Work request:
Should a line below contain the word "WINSPORTS", report it.

(Dataset Opens)

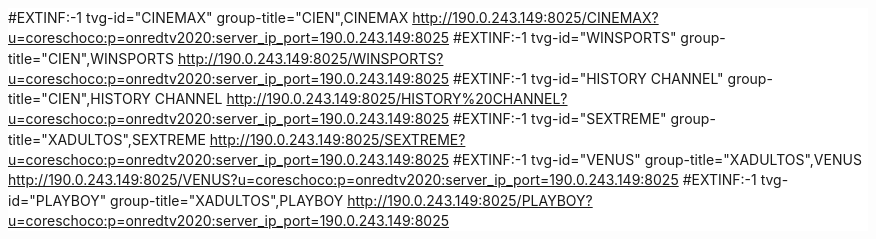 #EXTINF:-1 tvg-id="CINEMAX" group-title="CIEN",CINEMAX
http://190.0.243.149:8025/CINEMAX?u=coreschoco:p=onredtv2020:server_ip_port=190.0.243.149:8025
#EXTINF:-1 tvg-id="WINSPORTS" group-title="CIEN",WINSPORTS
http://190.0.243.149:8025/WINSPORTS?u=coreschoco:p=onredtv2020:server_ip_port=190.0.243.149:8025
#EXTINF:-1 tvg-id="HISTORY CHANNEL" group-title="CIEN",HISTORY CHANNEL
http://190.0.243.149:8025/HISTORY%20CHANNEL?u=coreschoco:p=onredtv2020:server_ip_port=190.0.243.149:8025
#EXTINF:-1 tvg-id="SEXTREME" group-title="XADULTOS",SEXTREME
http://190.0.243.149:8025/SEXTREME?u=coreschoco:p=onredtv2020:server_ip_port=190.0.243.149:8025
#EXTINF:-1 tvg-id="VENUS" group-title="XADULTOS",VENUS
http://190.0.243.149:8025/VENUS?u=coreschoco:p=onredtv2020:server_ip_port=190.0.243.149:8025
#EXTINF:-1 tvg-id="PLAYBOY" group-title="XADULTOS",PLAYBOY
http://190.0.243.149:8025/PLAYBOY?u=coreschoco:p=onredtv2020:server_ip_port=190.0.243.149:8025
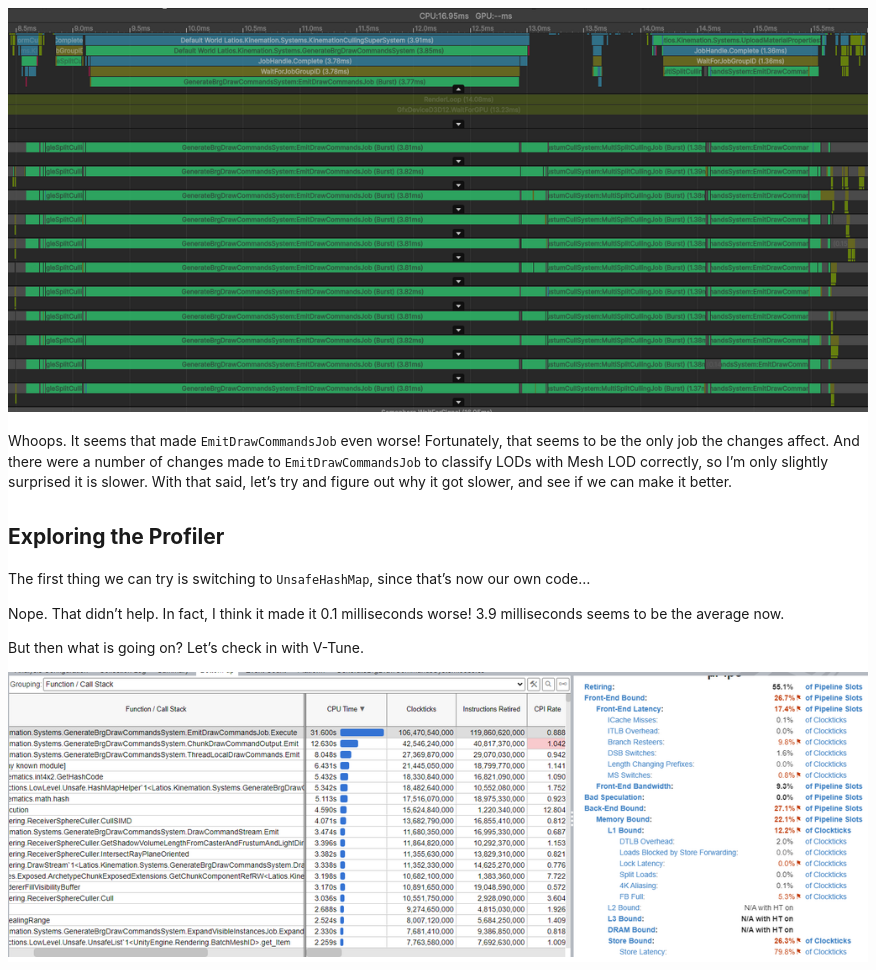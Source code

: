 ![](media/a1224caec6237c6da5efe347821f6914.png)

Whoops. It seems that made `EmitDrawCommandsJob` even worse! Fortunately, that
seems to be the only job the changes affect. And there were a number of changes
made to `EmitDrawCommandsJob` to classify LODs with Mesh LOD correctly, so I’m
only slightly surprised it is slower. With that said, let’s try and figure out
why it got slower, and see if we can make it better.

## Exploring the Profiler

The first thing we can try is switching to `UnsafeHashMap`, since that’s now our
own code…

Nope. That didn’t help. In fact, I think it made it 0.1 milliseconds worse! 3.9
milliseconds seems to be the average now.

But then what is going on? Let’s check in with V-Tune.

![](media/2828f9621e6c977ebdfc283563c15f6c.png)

(Dataset Closes)

Exercise response:
#EXTINF:-1 tvg-id="WINSPORTS" group-title="CIEN",WINSPORTS
http://190.0.243.149:8025/WINSPORTS?u=coreschoco:p=onredtv2020:server_ip_port=190.0.243.149:8025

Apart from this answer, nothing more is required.